***** Dataset records

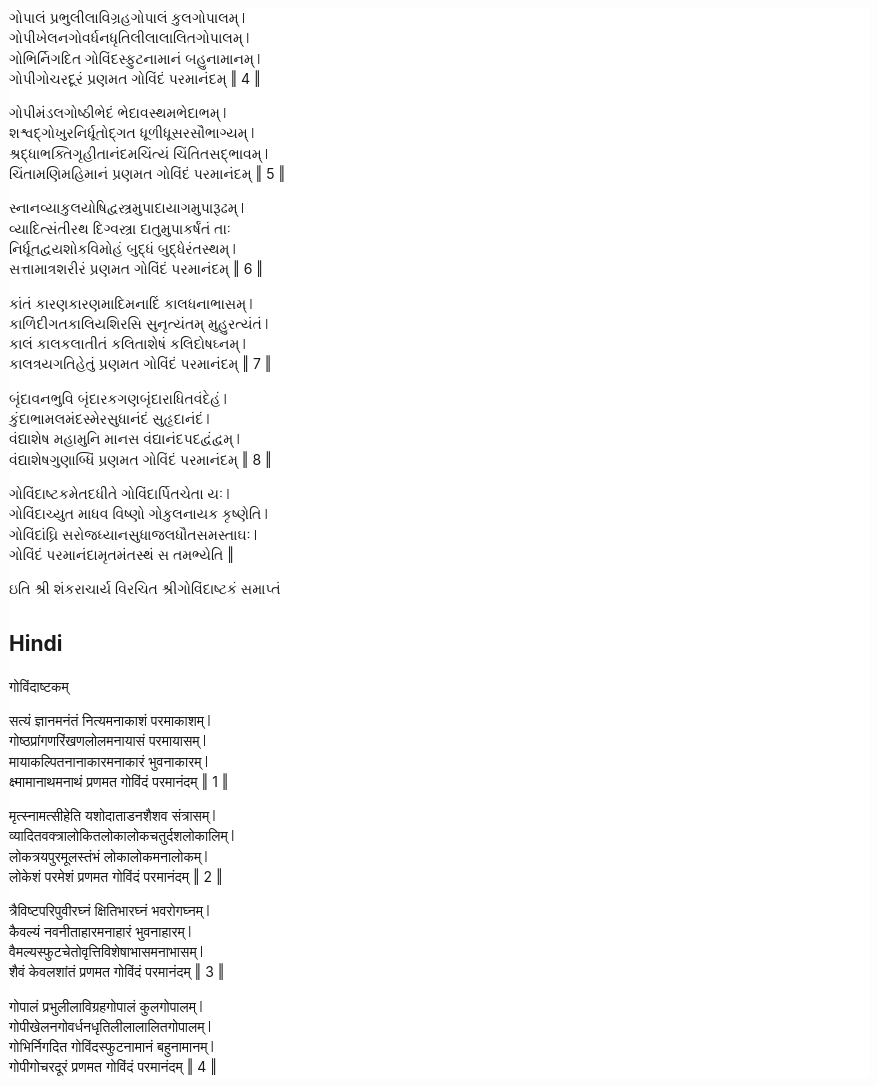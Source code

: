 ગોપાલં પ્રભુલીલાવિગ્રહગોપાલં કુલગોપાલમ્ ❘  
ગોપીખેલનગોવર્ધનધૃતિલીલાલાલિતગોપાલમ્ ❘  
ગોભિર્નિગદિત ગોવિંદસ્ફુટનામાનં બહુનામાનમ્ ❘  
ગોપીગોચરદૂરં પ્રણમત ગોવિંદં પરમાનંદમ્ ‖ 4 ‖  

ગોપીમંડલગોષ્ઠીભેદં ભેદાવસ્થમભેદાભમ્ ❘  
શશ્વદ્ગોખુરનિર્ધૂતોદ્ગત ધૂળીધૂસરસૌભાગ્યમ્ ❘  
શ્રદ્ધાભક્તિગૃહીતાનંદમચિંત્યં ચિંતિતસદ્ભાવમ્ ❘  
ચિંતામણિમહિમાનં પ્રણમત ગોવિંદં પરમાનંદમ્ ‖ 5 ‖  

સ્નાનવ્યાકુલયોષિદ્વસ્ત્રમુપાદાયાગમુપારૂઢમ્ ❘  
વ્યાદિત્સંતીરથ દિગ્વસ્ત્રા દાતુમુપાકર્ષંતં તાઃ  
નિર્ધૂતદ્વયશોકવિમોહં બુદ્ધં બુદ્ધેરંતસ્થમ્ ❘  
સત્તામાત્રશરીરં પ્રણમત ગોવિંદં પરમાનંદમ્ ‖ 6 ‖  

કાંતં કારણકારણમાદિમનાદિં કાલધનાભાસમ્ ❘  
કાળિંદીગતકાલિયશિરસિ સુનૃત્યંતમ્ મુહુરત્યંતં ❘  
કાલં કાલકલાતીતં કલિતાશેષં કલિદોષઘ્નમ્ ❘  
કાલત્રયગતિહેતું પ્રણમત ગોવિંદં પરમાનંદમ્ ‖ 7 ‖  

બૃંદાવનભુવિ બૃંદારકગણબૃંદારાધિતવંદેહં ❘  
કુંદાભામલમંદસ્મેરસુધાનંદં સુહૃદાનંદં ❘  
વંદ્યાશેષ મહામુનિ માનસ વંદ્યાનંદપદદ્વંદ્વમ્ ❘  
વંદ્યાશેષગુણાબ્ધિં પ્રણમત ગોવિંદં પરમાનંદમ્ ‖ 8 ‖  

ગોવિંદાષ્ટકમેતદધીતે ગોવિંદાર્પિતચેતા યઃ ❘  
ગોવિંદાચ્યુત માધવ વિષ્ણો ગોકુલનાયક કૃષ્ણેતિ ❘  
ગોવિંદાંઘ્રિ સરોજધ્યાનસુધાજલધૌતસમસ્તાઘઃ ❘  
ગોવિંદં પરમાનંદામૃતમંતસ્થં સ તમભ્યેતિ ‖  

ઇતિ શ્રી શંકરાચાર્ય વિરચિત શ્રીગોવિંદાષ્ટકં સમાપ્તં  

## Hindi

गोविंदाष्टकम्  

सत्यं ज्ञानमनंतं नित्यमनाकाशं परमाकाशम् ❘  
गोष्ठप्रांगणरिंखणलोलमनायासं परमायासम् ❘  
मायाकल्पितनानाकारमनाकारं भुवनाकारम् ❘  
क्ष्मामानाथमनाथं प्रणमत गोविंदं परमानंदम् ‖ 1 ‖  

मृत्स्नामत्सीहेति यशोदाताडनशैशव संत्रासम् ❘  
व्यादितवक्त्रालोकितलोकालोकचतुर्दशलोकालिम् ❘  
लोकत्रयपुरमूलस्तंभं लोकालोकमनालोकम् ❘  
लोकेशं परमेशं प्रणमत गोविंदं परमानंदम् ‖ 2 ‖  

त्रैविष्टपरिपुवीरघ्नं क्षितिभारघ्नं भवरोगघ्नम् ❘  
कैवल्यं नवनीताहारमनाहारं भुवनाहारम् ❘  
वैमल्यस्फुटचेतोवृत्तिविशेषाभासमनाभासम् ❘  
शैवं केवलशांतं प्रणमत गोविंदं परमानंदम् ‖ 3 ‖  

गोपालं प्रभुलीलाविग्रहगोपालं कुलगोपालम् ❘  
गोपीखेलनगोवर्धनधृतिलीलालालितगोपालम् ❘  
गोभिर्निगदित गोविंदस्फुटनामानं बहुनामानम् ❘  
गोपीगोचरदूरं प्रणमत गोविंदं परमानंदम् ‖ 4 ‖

**********
***** Dataset records

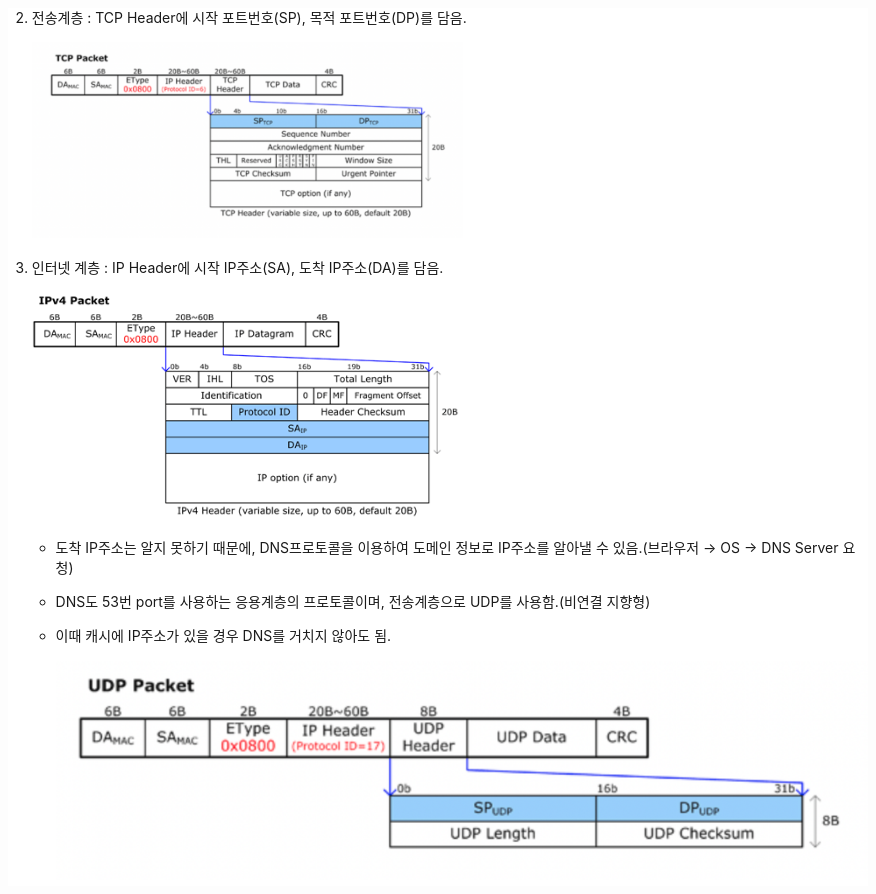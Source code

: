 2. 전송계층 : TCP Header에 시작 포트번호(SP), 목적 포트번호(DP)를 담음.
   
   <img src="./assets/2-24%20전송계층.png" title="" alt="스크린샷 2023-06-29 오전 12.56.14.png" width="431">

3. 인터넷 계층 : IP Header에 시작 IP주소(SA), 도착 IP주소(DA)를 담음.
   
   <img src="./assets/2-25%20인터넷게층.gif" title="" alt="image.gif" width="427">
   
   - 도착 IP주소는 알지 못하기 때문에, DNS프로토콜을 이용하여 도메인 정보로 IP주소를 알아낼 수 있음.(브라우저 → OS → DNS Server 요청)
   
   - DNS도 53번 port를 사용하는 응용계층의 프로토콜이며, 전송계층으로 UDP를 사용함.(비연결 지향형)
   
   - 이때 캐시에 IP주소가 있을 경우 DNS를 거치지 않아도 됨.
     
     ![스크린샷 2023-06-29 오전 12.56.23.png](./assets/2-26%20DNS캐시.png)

**********

Which lines above hold the string "assets"? Copy every one of them.

   <img src="./assets/2-24%20전송계층.png" title="" alt="스크린샷 2023-06-29 오전 12.56.14.png" width="431">
   <img src="./assets/2-25%20인터넷게층.gif" title="" alt="image.gif" width="427">
     ![스크린샷 2023-06-29 오전 12.56.23.png](./assets/2-26%20DNS캐시.png)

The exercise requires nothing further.